The lines you return should be those containing the string "only", taken from the data below.

################

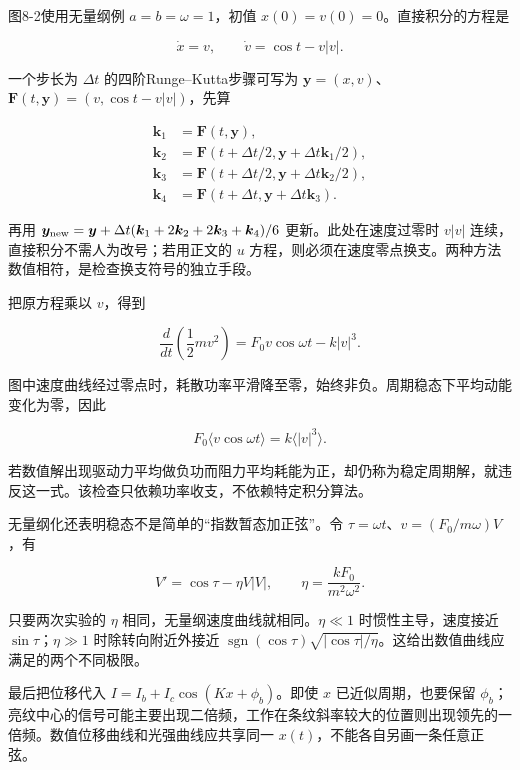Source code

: \documentclass[12pt,a4paper,UTF8]{ctexart}
\begin{document}
图8-2使用无量纲例 \(a=b=\omega=1\)，初值
\(x(0)=v(0)=0\)。直接积分的方程是

\[
\dot x=v,\qquad \dot v=\cos t-v|v|.
\]

一个步长为 \(\Delta t\) 的四阶Runge--Kutta步骤可写为
\(\boldsymbol y=(x,v)\)、\(\boldsymbol F(t,\boldsymbol y)=(v,\cos t-v|v|)\)，先算

\[
\begin{aligned}
\boldsymbol k_1&=\boldsymbol F(t,\boldsymbol y),\\
\boldsymbol k_2&=\boldsymbol F(t+\Delta t/2,\boldsymbol y+\Delta t\boldsymbol k_1/2),\\
\boldsymbol k_3&=\boldsymbol F(t+\Delta t/2,\boldsymbol y+\Delta t\boldsymbol k_2/2),\\
\boldsymbol k_4&=\boldsymbol F(t+\Delta t,\boldsymbol y+\Delta t\boldsymbol k_3).
\end{aligned}
\]

再用
\(\boldsymbol y_{\rm new}=\boldsymbol y+\Delta t(\boldsymbol k_1+2\boldsymbol k_2+2\boldsymbol k_3+\boldsymbol k_4)/6\)
更新。此处在速度过零时 \(v|v|\) 连续，直接积分不需人为改号；若用正文的
\(u\)
方程，则必须在速度零点换支。两种方法数值相符，是检查换支符号的独立手段。

把原方程乘以 \(v\)，得到

\[
\frac{d}{dt}\left(\frac12mv^2\right)
=F_0v\cos\omega t-k|v|^3.
\]

图中速度曲线经过零点时，耗散功率平滑降至零，始终非负。周期稳态下平均动能变化为零，因此

\[
F_0\langle v\cos\omega t\rangle=k\langle|v|^3\rangle.
\]

若数值解出现驱动力平均做负功而阻力平均耗能为正，却仍称为稳定周期解，就违反这一式。该检查只依赖功率收支，不依赖特定积分算法。

无量纲化还表明稳态不是简单的``指数暂态加正弦''。令
\(\tau=\omega t\)、\(v=(F_0/m\omega)V\)，有

\[
V'=\cos\tau-\eta V|V|,\qquad
\eta=\frac{kF_0}{m^2\omega^2}.
\]

只要两次实验的 \(\eta\) 相同，无量纲速度曲线就相同。\(\eta\ll1\)
时惯性主导，速度接近 \(\sin\tau\)；\(\eta\gg1\) 时除转向附近外接近
\(\operatorname{sgn}(\cos\tau)\sqrt{|\cos\tau|/\eta}\)。这给出数值曲线应满足的两个不同极限。

最后把位移代入 \(I=I_b+I_c\cos(Kx+\phi_b)\)。即使 \(x\)
已近似周期，也要保留
\(\phi_b\)；亮纹中心的信号可能主要出现二倍频，工作在条纹斜率较大的位置则出现领先的一倍频。数值位移曲线和光强曲线应共享同一
\(x(t)\)，不能各自另画一条任意正弦。
\end{document}
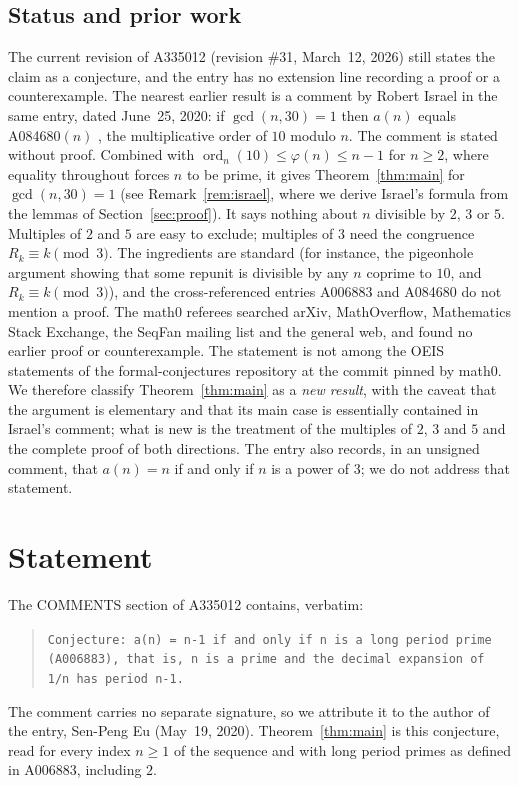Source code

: \documentclass[11pt]{amsart}
\theoremstyle{plain}
\theoremstyle{definition}
\DeclareMathOperator{\ord}{ord}
\begin{document}
\subsection*{Status and prior work}
The current revision of A335012 (revision \#31, March~12, 2026) still states the claim as a conjecture, and the entry has no extension line recording a proof or a counterexample.
The nearest earlier result is a comment by Robert Israel in the same entry, dated June~25, 2020: if $\gcd(n,30)=1$ then $a(n)$ equals A084680$(n)$ \cite{A084680}, the multiplicative order of $10$ modulo $n$.
The comment is stated without proof.
Combined with $\ord_n(10)\le\varphi(n)\le n-1$ for $n\ge2$, where equality throughout forces $n$ to be prime, it gives Theorem~\ref{thm:main} for $\gcd(n,30)=1$ (see Remark~\ref{rem:israel}, where we derive Israel's formula from the lemmas of Section~\ref{sec:proof}).
It says nothing about $n$ divisible by $2$, $3$ or $5$.
Multiples of $2$ and $5$ are easy to exclude; multiples of $3$ need the congruence $R_k\equiv k\pmod 3$.
The ingredients are standard (for instance, the pigeonhole argument showing that some repunit is divisible by any $n$ coprime to $10$, and $R_k\equiv k\pmod 3$), and the cross-referenced entries A006883 and A084680 do not mention a proof.
The math0 referees searched arXiv, MathOverflow, Mathematics Stack Exchange, the SeqFan mailing list and the general web, and found no earlier proof or counterexample.
The statement is not among the OEIS statements of the formal-conjectures repository \cite{FC} at the commit pinned by math0.
We therefore classify Theorem~\ref{thm:main} as a \emph{new result}, with the caveat that the argument is elementary and that its main case is essentially contained in Israel's comment; what is new is the treatment of the multiples of $2$, $3$ and $5$ and the complete proof of both directions.
The entry also records, in an unsigned comment, that $a(n)=n$ if and only if $n$ is a power of $3$; we do not address that statement.

\section{Statement}\label{sec:statement}

The COMMENTS section of A335012 \cite{A335012} contains, verbatim:
\begin{quote}\raggedright
{\small\texttt{Conjecture: a(n) = n-1 if and only if n is a long period prime (A006883), that is, n is a prime and the decimal expansion of 1/n has period n-1.}}
\end{quote}
The comment carries no separate signature, so we attribute it to the author of the entry, Sen-Peng Eu (May~19, 2020).
Theorem~\ref{thm:main} is this conjecture, read for every index $n\ge1$ of the sequence and with long period primes as defined in A006883, including $2$.
\end{document}
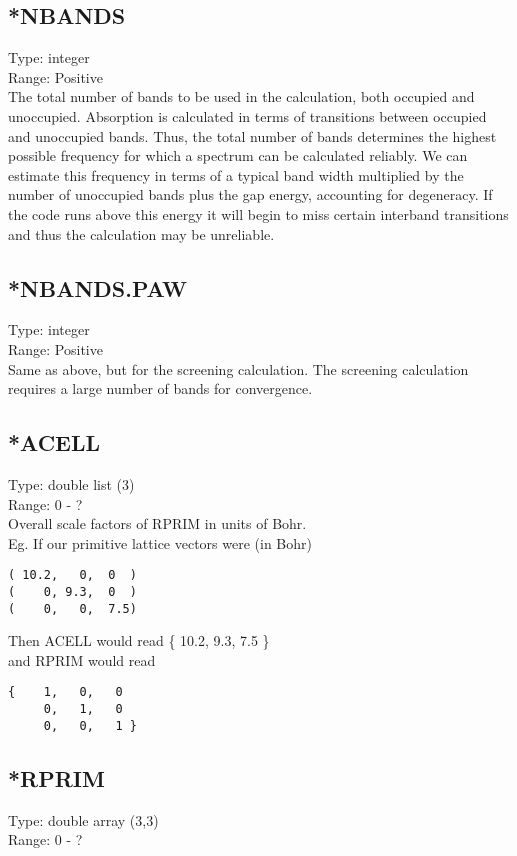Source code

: \documentclass[12pt]{article}
\begin{document}
\subsection{*NBANDS}
Type: integer \\
Range: Positive \\

The total number of bands to be used in the calculation, both occupied and unoccupied.
Absorption is calculated in terms of transitions between occupied and 
unoccupied bands. Thus, the total number of bands determines the highest 
possible frequency for which a spectrum can be calculated reliably. We can
estimate this frequency in terms of a typical band width multiplied by the number of
unoccupied bands plus the gap energy, accounting for degeneracy. If the code runs above this energy it 
will begin to miss certain interband transitions and thus the calculation
may be unreliable.

\subsection{*NBANDS.PAW}
Type: integer \\
Range: Positive \\

Same as above, but for the screening calculation. The screening calculation requires a large number of 
bands for convergence. 

\subsection{*ACELL}
Type: double list (3) \\
Range: 0 - ? \\

Overall scale factors of RPRIM in units of Bohr. \\
Eg. If our primitive lattice vectors were (in Bohr)
\begin{verbatim}
( 10.2,   0,  0  )     
(    0, 9.3,  0  )       
(    0,   0,  7.5) 
\end{verbatim}

Then ACELL would read \{ 10.2, 9.3, 7.5 \} \\
and RPRIM would read
\begin{verbatim}
{    1,   0,   0      
     0,   1,   0        
     0,   0,   1 } 
\end{verbatim}

\subsection{*RPRIM}
Type: double array (3,3)\\
Range: 0 - ? \\
\end{document}
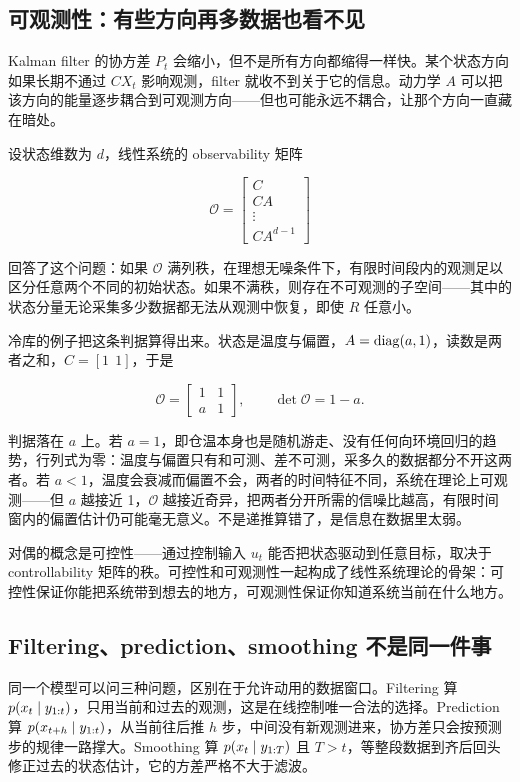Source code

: \subsection{可观测性：有些方向再多数据也看不见}

Kalman filter 的协方差 \(P_t\) 会缩小，但不是所有方向都缩得一样快。某个状态方向如果长期不通过 \(C X_t\) 影响观测，filter 就收不到关于它的信息。动力学 \(A\) 可以把该方向的能量逐步耦合到可观测方向——但也可能永远不耦合，让那个方向一直藏在暗处。

设状态维数为 \(d\)，线性系统的 observability 矩阵

\[
\mathcal{O} =
\begin{bmatrix}
C \\ CA \\ \vdots \\ CA^{d-1}
\end{bmatrix}
\]

回答了这个问题：如果 \(\mathcal{O}\) 满列秩，在理想无噪条件下，有限时间段内的观测足以区分任意两个不同的初始状态。如果不满秩，则存在不可观测的子空间——其中的状态分量无论采集多少数据都无法从观测中恢复，即使 \(R\) 任意小。

冷库的例子把这条判据算得出来。状态是温度与偏置，\(A = \diag(a, 1)\)，读数是两者之和，\(C = [1\ \ 1]\)，于是

\[
\mathcal{O} = \begin{bmatrix} 1 & 1 \\ a & 1 \end{bmatrix},
\qquad
\det \mathcal{O} = 1 - a .
\]

判据落在 \(a\) 上。若 \(a = 1\)，即仓温本身也是随机游走、没有任何向环境回归的趋势，行列式为零：温度与偏置只有和可测、差不可测，采多久的数据都分不开这两者。若 \(a < 1\)，温度会衰减而偏置不会，两者的时间特征不同，系统在理论上可观测——但 \(a\) 越接近 1，\(\mathcal{O}\) 越接近奇异，把两者分开所需的信噪比越高，有限时间窗内的偏置估计仍可能毫无意义。不是递推算错了，是信息在数据里太弱。

对偶的概念是可控性——通过控制输入 \(u_t\) 能否把状态驱动到任意目标，取决于 controllability 矩阵的秩。可控性和可观测性一起构成了线性系统理论的骨架：可控性保证你能把系统带到想去的地方，可观测性保证你知道系统当前在什么地方。

\subsection{Filtering、prediction、smoothing 不是同一件事}

同一个模型可以问三种问题，区别在于允许动用的数据窗口。Filtering 算 \(p(x_t \given y_{1:t})\)，只用当前和过去的观测，这是在线控制唯一合法的选择。Prediction 算 \(p(x_{t+h} \given y_{1:t})\)，从当前往后推 \(h\) 步，中间没有新观测进来，协方差只会按预测步的规律一路撑大。Smoothing 算 \(p(x_t \given y_{1:T})\) 且 \(T > t\)，等整段数据到齐后回头修正过去的状态估计，它的方差严格不大于滤波。

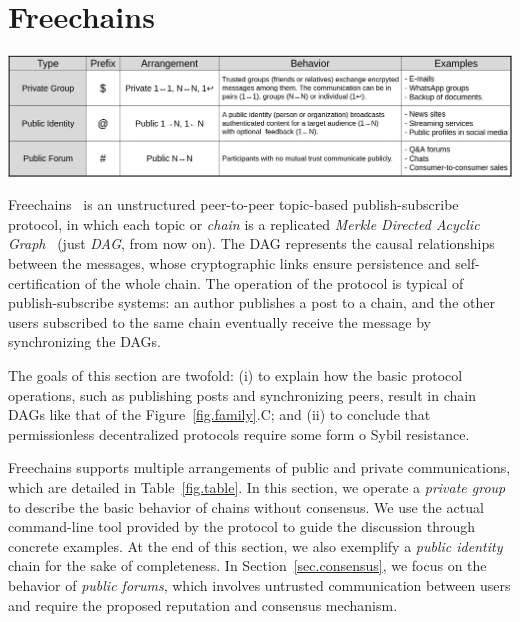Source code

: \documentclass[10pt,journal,compsoc]{IEEEtran}
\newcommand{\FC}       {Freechains\xspace}
\begin{document}

\section{\FC}
\label{sec.freechains}

\begin{table}
\centering
\includegraphics[width=\textwidth]{arrangements.png}
\caption{The three types of chains and arrangements in \FC.}
\label{fig.table}
\end{table}

\FC~\cite{fcs.sbseg20} is an unstructured peer-to-peer topic-based
publish-subscribe protocol, in which each topic or \emph{chain} is a replicated
\emph{Merkle Directed Acyclic Graph}~\cite{p2p.ipfs} (just \emph{DAG}, from now
on).
The DAG represents the causal relationships between the messages, whose
cryptographic links ensure persistence and self-certification of the whole
chain.
The operation of the protocol is typical of publish-subscribe systems: an
author publishes a post to a chain, and the other users subscribed to the same
chain eventually receive the message by synchronizing the DAGs.

The goals of this section are twofold:
    (i)  to explain how the basic protocol operations, such as publishing posts
         and synchronizing peers, result in chain DAGs like that of the
         Figure~\ref{fig.family}.C; and
    (ii) to conclude that permissionless decentralized protocols require some
         form o Sybil resistance.

\FC supports multiple arrangements of public and private communications, which
are detailed in Table~\ref{fig.table}.
In this section, we operate a \emph{private group} to describe the basic
behavior of chains without consensus.
We use the actual command-line tool provided by the protocol to guide the
discussion through concrete examples.
At the end of this section, we also exemplify a \emph{public identity} chain
for the sake of completeness.
In Section~\ref{sec.consensus}, we focus on the behavior of \emph{public
forums}, which involves untrusted communication between users and require the
proposed reputation and consensus mechanism.
\end{document}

################

*Your solution*
The entry also records, in an unsigned comment, that $a(n)=n$ if and only if $n$ is a power of $3$; we do not address that statement.
{\small\texttt{Conjecture: a(n) = n-1 if and only if n is a long period prime (A006883), that is, n is a prime and the decimal expansion of 1/n has period n-1.}}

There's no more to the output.